SEM for CMOs (and those who work with them)

I just submitted a rather hastily-written pitch for SMX East, the session title of which is ‘Search Engine Marketing for CMOs’. Here is the pitch!

SEM has grown very fast in terms of click spend and sophistication for several years running. The Google AdWords interface (both web and AE) continues to get more jam-packed with various bells and whistles (ways of looking at & controlling your click spend). 3rd-party technology for reporting, optimization, keyword discovery, ad optimization, etc., is as prevalent as ever.

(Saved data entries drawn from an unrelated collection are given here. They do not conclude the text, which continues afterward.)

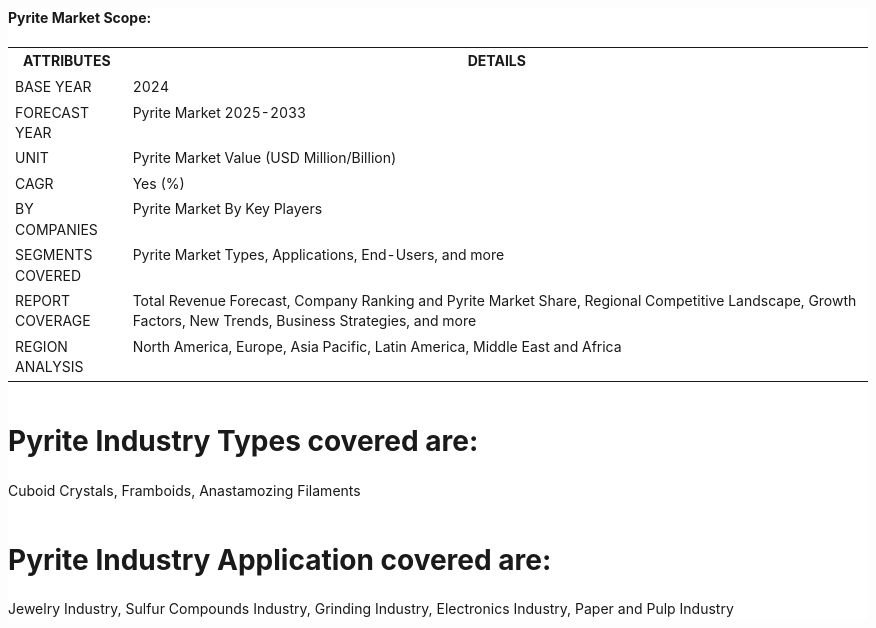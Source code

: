 <h4>Pyrite Market Scope:</h4>
<table>
<tr>
<th>ATTRIBUTES</th>
<th>DETAILS</th>
</tr>
<tr>
<td>BASE YEAR</td>
<td>2024</td>
</tr>
<tr>
<td>FORECAST YEAR</td>
<td>Pyrite Market 2025-2033</td>
</tr>
<tr>
<td>UNIT</td>
<td>Pyrite Market Value (USD Million/Billion)</td>
<tr>
<td>CAGR</td>
<td>Yes (%)</td>
</tr>
</tr>
<tr>
<td>BY COMPANIES</td>
<td>Pyrite Market By Key Players</td>
</tr>
<tr>
<td>SEGMENTS COVERED</td>
<td>Pyrite Market Types, Applications, End-Users, and more</td>
</tr>
<tr>
<td>REPORT COVERAGE</td>
<td>Total Revenue Forecast, Company Ranking and Pyrite Market Share, Regional Competitive Landscape, Growth Factors, New Trends, Business Strategies, and more</td>
</tr>
<tr>
<td>REGION ANALYSIS</td>
<td>North America, Europe, Asia Pacific, Latin America, Middle East and Africa</td>
</tr>
</table>

# <strong>Pyrite Industry Types covered are:</strong>

Cuboid Crystals, Framboids, Anastamozing Filaments

# <strong>Pyrite Industry Application covered are:</strong>

Jewelry Industry, Sulfur Compounds Industry, Grinding Industry, Electronics Industry, Paper and Pulp Industry
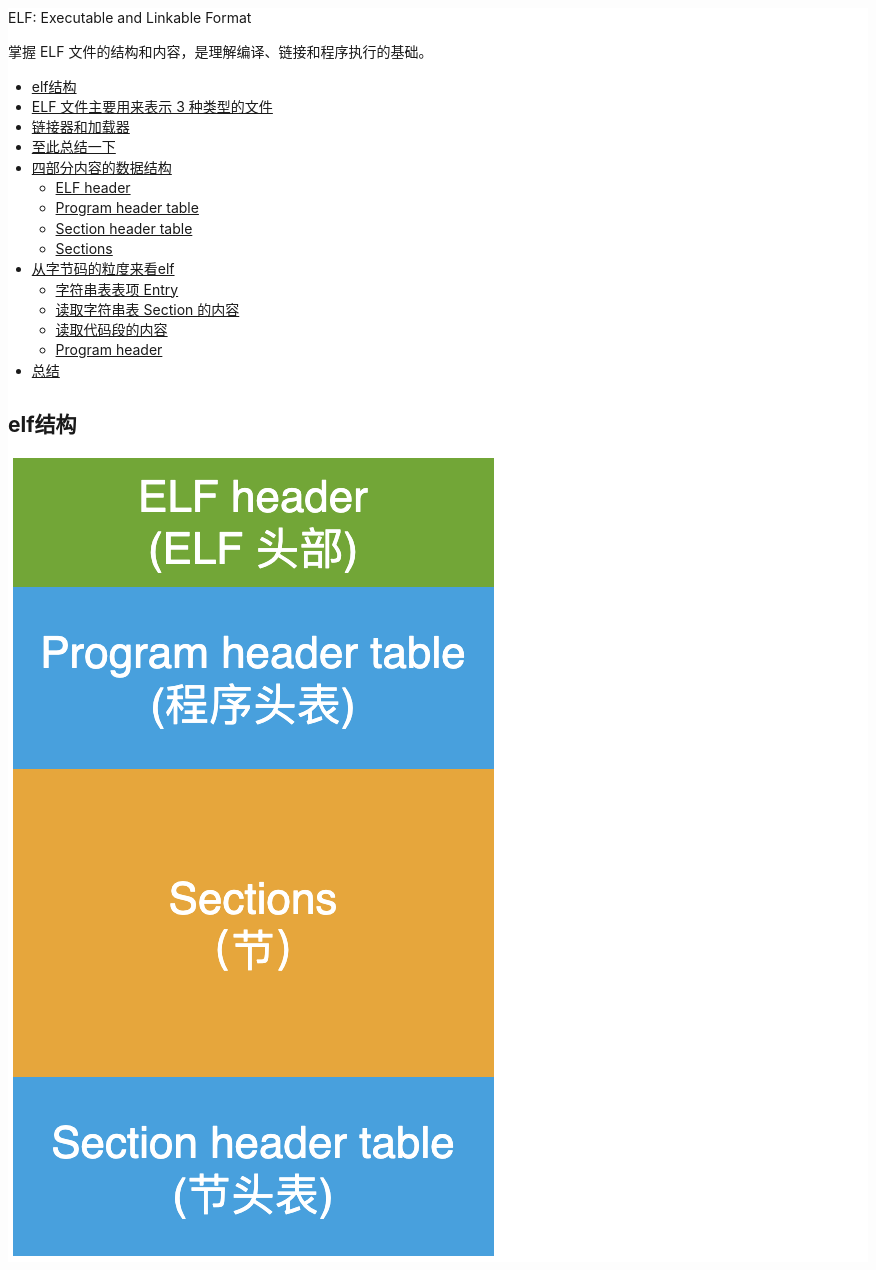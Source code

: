 ELF: Executable and Linkable Format  

掌握 ELF 文件的结构和内容，是理解编译、链接和程序执行的基础。

- [elf结构](#elf结构)
- [ELF 文件主要用来表示 3 种类型的文件](#linux-系统中一个-elf-文件主要用来表示-3-种类型的文件)
- [链接器和加载器](#链接器和加载器)
- [至此总结一下](#至此总结一下)
- [四部分内容的数据结构](#四部分内容的数据结构)
    - [ELF header](#elf-header)
    - [Program header table](#program-header-table)
    - [Section header table](#section-header-table)
    - [Sections](#sections)
- [从字节码的粒度来看elf](#从字节码的粒度来看elf)
    - [字符串表表项 Entry](#字符串表表项-entry)
    - [读取字符串表 Section 的内容](#读取字符串表-section-的内容)
    - [读取代码段的内容](#读取代码段的内容)
    - [Program header](#program-header)
- [总结](#总结)

## elf结构  
![elf](./images/elf1.png)
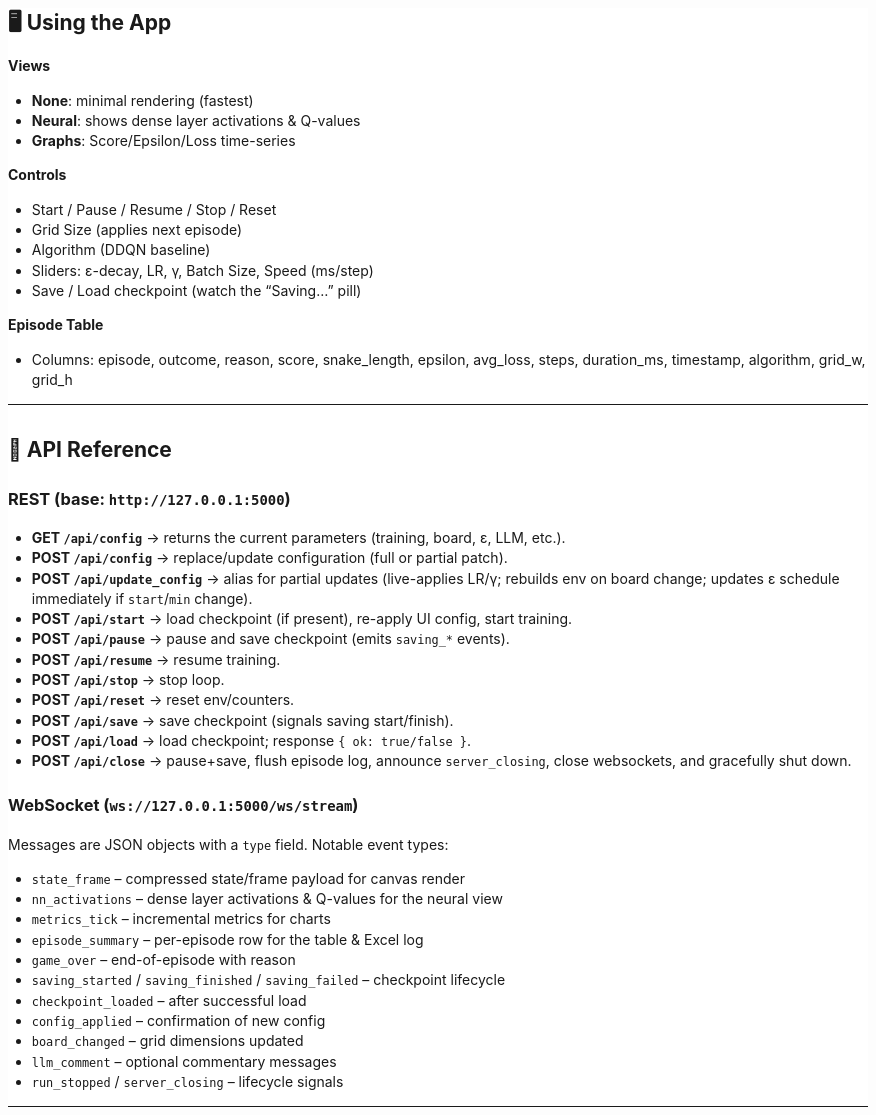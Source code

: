 
## 🖥️ Using the App

**Views**

* **None**: minimal rendering (fastest)
* **Neural**: shows dense layer activations & Q-values
* **Graphs**: Score/Epsilon/Loss time-series

**Controls**

* Start / Pause / Resume / Stop / Reset
* Grid Size (applies next episode)
* Algorithm (DDQN baseline)
* Sliders: ε-decay, LR, γ, Batch Size, Speed (ms/step)
* Save / Load checkpoint (watch the “Saving…” pill)

**Episode Table**

* Columns: episode, outcome, reason, score, snake\_length, epsilon, avg\_loss, steps, duration\_ms, timestamp, algorithm, grid\_w, grid\_h

---

## 🔌 API Reference

### REST (base: `http://127.0.0.1:5000`)

* **GET `/api/config`** → returns the current parameters (training, board, ε, LLM, etc.).
* **POST `/api/config`** → replace/update configuration (full or partial patch).
* **POST `/api/update_config`** → alias for partial updates (live-applies LR/γ; rebuilds env on board change; updates ε schedule immediately if `start`/`min` change).
* **POST `/api/start`** → load checkpoint (if present), re-apply UI config, start training.
* **POST `/api/pause`** → pause and save checkpoint (emits `saving_*` events).
* **POST `/api/resume`** → resume training.
* **POST `/api/stop`** → stop loop.
* **POST `/api/reset`** → reset env/counters.
* **POST `/api/save`** → save checkpoint (signals saving start/finish).
* **POST `/api/load`** → load checkpoint; response `{ ok: true/false }`.
* **POST `/api/close`** → pause+save, flush episode log, announce `server_closing`, close websockets, and gracefully shut down.

### WebSocket (`ws://127.0.0.1:5000/ws/stream`)

Messages are JSON objects with a `type` field. Notable event types:

* `state_frame` – compressed state/frame payload for canvas render
* `nn_activations` – dense layer activations & Q-values for the neural view
* `metrics_tick` – incremental metrics for charts
* `episode_summary` – per-episode row for the table & Excel log
* `game_over` – end-of-episode with reason
* `saving_started` / `saving_finished` / `saving_failed` – checkpoint lifecycle
* `checkpoint_loaded` – after successful load
* `config_applied` – confirmation of new config
* `board_changed` – grid dimensions updated
* `llm_comment` – optional commentary messages
* `run_stopped` / `server_closing` – lifecycle signals

---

CMOs need to know what’s important – what should their focus be, in order to get the best return on their time and effort. The answer gets back to the core of what search is all about, and it brings to mind the saying “the more things change, the more they stay the same.”

1) Focus on what your company brings to the table – what is the true value proposition, or need that your company fills?

2) What sorts of keywords might searchers use to seek out your products & services? Remember – the beauty of search is that users can find what they are looking for (rather than stumble across things they didn’t know they wanted! — that’s more for display!). Sure – go crazy with the long tail if that’s what makes you feel good – but don’t stray too far from your relevance curve.

3) Strive for a consistent thread in terms of user experience, starting with: a) bid on relevant keywords where user intent likely has to do with your value proposition; b) match keyword categories with ad text that is both relevant to your keywords and which encourage the click, but that also stays true to your value proposition; give the user a consistent post-click experience, with a landing page that messages benefits, additional info, and that includes the same offer/call-to-action mentioned in the ad, if possible.

4) Ask whether you are tracking and measuring the right things. It’s easiest to move SEM programs forward with a lot of daily conversion data. But at the end of the day we also need to measure actual revenue or lifetime value, or a suitable proxy for those. The trick is to be able to use a metric that gives the SEM manager enough data to do their job, but still (via an internal tracking system) be able to match that daily conversion data up with ‘harder’ metrics.

5) How good is the data? CMOs need to understand the data that they are looking at in order to gauge the accuracy of the data and the degree to which it’s telling them what it’s telling them. Google AdWords and Google Analytics often provide great data for making correct directional changes; but they are no substitute for a company’s internal database, which should be used to check against data discrepancies on a regular basis.

If the CMO stays focused on these big-picture items (where, actually, the details are all-imortant!) she will have the wind to her back.